For every line below that includes the word "Phoenix", add one; report the final number and nothing else.

*** Given data Section Begins ***

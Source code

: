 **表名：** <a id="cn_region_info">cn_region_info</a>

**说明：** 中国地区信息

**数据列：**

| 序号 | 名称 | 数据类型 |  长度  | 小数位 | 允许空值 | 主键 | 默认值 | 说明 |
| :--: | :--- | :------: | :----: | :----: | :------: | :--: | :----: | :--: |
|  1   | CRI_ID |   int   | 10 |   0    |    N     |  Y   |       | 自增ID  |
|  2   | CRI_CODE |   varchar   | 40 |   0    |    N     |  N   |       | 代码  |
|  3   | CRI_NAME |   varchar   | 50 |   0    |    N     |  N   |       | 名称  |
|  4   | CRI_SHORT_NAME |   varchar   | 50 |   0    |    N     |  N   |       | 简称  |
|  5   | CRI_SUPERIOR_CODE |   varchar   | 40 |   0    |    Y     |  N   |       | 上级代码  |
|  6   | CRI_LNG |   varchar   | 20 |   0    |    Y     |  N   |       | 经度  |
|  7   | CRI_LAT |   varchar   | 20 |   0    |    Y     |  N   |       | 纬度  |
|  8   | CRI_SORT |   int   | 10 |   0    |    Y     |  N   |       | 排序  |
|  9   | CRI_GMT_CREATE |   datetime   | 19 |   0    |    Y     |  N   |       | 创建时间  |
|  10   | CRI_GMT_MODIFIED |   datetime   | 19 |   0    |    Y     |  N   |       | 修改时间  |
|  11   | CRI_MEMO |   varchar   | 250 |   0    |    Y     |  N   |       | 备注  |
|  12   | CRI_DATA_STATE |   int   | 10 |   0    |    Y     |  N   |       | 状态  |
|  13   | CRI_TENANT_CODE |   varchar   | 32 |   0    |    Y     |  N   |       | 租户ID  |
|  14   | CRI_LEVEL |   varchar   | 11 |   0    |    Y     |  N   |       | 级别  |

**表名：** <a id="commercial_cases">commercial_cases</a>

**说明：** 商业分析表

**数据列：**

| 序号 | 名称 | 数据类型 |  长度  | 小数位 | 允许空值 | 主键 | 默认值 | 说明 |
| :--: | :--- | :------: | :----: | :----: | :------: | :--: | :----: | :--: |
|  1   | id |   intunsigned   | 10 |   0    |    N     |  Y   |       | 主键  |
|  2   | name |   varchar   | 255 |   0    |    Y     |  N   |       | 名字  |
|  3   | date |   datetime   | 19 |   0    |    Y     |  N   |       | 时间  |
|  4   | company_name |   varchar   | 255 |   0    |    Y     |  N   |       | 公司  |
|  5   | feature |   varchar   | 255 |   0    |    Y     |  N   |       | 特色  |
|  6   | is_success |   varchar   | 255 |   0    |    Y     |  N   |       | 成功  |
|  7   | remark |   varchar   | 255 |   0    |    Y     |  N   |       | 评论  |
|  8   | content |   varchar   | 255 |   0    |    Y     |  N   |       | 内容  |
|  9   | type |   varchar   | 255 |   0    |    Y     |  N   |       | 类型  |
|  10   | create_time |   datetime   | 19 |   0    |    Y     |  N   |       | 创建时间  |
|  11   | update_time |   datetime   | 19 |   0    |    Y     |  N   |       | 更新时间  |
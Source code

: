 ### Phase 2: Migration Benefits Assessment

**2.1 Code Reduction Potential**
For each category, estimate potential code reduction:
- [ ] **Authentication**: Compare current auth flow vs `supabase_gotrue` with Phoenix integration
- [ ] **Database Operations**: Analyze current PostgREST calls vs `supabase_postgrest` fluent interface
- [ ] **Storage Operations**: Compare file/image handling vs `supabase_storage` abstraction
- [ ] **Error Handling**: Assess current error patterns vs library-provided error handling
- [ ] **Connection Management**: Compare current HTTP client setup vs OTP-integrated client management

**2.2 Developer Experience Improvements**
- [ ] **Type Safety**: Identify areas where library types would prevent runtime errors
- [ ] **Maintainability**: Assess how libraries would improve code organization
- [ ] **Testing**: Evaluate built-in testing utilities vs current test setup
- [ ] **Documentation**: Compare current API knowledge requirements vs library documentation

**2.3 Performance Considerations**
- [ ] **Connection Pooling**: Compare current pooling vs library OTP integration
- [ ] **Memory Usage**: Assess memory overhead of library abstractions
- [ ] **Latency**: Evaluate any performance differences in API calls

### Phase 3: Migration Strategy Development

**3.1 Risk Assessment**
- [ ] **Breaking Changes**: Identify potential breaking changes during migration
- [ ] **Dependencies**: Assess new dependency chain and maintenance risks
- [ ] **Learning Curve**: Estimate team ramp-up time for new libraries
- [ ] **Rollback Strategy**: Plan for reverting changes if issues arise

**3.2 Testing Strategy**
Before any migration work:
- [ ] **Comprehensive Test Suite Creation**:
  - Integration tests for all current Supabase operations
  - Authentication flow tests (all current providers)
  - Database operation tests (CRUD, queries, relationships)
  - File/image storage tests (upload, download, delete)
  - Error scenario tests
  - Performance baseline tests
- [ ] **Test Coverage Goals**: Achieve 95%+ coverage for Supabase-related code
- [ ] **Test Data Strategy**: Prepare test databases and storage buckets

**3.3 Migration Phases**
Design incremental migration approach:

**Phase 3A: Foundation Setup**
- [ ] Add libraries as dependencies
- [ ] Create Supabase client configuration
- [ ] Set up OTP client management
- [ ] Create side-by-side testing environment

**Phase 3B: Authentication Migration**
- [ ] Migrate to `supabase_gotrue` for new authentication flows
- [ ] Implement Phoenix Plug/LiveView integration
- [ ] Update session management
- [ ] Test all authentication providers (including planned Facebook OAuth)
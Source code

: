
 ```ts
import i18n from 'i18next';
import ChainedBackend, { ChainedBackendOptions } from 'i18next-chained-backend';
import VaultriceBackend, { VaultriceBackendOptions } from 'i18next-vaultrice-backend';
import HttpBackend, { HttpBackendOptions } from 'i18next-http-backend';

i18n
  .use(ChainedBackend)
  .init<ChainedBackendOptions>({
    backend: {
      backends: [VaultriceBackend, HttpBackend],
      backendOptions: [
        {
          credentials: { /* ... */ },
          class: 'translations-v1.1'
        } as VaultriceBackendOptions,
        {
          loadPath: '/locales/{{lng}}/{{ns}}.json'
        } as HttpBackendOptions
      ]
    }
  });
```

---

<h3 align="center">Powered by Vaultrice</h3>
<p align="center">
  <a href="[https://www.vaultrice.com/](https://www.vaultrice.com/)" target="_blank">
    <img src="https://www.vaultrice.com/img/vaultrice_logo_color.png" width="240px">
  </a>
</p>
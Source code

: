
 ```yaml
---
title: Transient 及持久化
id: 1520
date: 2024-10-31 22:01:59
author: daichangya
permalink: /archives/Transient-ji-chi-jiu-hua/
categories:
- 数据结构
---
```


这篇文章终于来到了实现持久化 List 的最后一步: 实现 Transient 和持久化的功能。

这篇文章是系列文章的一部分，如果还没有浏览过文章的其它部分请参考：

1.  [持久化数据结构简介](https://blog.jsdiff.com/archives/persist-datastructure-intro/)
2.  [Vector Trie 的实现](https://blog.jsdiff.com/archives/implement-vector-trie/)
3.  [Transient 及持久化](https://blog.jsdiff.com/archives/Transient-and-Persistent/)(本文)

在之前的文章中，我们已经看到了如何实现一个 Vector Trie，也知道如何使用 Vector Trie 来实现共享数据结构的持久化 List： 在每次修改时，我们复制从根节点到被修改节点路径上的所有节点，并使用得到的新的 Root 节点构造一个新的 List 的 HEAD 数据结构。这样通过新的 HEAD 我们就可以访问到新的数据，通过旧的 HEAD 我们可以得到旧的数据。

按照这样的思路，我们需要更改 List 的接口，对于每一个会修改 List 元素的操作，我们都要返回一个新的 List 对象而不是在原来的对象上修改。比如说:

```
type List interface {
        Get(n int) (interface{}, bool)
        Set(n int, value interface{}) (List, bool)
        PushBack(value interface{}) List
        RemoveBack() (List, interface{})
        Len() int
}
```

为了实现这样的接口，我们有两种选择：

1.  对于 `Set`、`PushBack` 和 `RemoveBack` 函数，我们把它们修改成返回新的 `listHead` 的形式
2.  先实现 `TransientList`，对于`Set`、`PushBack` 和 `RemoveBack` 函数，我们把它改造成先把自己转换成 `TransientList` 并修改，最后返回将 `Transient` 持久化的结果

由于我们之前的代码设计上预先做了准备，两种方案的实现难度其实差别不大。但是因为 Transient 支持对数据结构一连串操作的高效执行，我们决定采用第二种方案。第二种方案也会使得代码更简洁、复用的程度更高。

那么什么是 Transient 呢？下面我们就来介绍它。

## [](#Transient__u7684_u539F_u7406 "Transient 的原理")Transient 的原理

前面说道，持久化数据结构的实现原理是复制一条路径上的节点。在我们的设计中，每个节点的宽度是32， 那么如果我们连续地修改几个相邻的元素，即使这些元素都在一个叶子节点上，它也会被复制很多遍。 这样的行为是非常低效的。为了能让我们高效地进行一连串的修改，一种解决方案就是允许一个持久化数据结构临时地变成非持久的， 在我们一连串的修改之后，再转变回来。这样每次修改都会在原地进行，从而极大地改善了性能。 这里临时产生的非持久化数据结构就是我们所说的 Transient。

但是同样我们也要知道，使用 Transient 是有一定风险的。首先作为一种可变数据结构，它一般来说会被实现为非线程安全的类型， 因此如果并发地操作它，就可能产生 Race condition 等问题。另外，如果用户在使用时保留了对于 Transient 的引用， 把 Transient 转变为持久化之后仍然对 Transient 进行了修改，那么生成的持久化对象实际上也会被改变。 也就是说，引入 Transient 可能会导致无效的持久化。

*** Given data Section Ends ***

Answer to the problem: 2